Exercise goal
Every line below that holds the string "equation" should be copied.

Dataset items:
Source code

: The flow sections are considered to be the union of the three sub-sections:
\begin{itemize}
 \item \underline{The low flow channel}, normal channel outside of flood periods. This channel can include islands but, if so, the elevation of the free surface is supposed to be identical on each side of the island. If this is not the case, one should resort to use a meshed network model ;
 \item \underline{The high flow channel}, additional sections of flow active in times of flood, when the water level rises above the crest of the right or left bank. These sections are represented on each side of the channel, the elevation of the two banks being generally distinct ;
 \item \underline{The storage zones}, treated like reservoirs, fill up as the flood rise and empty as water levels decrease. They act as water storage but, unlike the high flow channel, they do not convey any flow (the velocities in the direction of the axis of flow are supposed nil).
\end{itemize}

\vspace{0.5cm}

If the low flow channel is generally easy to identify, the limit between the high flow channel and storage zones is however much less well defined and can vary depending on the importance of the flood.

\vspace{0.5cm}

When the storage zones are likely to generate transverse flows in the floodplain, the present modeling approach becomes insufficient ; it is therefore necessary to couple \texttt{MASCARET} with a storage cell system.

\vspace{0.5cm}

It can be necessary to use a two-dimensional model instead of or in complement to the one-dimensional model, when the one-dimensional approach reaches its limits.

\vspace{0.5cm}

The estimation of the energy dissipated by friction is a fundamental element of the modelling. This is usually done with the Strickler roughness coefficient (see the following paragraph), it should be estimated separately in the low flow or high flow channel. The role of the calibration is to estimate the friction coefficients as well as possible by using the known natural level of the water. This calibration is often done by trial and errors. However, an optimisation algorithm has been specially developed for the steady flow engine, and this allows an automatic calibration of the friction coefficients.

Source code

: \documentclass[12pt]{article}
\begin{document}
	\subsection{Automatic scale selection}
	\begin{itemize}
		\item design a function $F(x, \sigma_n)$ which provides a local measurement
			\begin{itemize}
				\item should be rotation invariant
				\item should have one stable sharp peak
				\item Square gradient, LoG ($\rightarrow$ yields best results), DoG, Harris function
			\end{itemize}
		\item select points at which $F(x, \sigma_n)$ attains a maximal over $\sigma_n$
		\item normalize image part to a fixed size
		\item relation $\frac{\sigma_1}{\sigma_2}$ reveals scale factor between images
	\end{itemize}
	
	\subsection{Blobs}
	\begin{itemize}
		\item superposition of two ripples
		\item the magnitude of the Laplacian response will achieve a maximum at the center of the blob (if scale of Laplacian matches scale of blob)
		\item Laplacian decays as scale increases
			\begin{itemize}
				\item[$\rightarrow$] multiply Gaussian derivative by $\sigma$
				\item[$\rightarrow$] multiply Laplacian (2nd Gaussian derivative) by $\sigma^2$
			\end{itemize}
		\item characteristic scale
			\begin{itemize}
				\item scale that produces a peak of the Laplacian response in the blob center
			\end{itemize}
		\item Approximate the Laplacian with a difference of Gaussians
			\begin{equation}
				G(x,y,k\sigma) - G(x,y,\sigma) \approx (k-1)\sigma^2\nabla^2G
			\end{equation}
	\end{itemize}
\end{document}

---

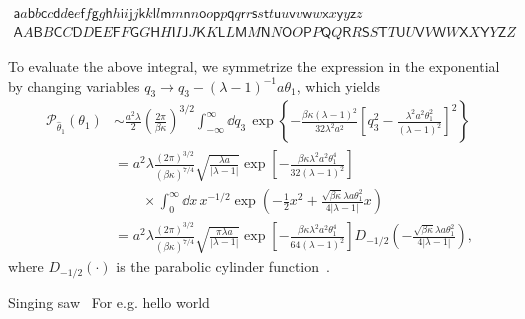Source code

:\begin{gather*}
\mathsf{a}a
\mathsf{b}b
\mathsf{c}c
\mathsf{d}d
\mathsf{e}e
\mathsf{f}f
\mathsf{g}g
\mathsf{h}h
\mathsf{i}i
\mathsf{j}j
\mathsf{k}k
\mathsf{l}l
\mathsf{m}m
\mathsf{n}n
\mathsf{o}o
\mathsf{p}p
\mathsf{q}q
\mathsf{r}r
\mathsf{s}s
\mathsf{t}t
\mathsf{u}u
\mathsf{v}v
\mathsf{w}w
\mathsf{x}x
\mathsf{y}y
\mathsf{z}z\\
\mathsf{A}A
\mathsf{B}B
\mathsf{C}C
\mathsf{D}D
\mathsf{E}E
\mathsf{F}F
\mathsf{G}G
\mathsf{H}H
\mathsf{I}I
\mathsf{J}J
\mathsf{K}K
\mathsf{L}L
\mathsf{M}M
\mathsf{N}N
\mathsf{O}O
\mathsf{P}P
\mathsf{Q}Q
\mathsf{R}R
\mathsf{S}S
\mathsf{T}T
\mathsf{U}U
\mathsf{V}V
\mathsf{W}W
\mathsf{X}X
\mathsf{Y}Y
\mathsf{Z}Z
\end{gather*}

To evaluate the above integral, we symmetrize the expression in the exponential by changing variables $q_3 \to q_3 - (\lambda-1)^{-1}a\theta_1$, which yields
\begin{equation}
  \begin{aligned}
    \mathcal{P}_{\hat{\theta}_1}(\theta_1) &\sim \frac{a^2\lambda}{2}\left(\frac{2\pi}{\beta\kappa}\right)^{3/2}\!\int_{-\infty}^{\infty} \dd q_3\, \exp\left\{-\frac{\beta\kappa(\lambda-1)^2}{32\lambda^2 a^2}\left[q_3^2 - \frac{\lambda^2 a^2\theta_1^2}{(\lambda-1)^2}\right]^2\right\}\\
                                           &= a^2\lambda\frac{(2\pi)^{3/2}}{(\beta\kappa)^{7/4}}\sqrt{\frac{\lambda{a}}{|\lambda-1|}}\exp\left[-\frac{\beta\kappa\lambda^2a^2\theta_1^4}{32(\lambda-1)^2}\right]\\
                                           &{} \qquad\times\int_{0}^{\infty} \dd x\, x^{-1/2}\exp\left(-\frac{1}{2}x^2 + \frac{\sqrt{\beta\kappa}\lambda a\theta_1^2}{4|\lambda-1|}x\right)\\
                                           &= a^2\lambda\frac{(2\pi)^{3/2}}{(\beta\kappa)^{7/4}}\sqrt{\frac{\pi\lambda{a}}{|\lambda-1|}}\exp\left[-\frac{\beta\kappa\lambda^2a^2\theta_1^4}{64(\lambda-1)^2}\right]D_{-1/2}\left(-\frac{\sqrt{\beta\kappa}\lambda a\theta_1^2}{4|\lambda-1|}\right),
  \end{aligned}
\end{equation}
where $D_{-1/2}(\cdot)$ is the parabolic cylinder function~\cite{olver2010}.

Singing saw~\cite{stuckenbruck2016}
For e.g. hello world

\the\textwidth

Result
			\begin{equation}
			\end{equation}
\begin{equation}
\end{equation}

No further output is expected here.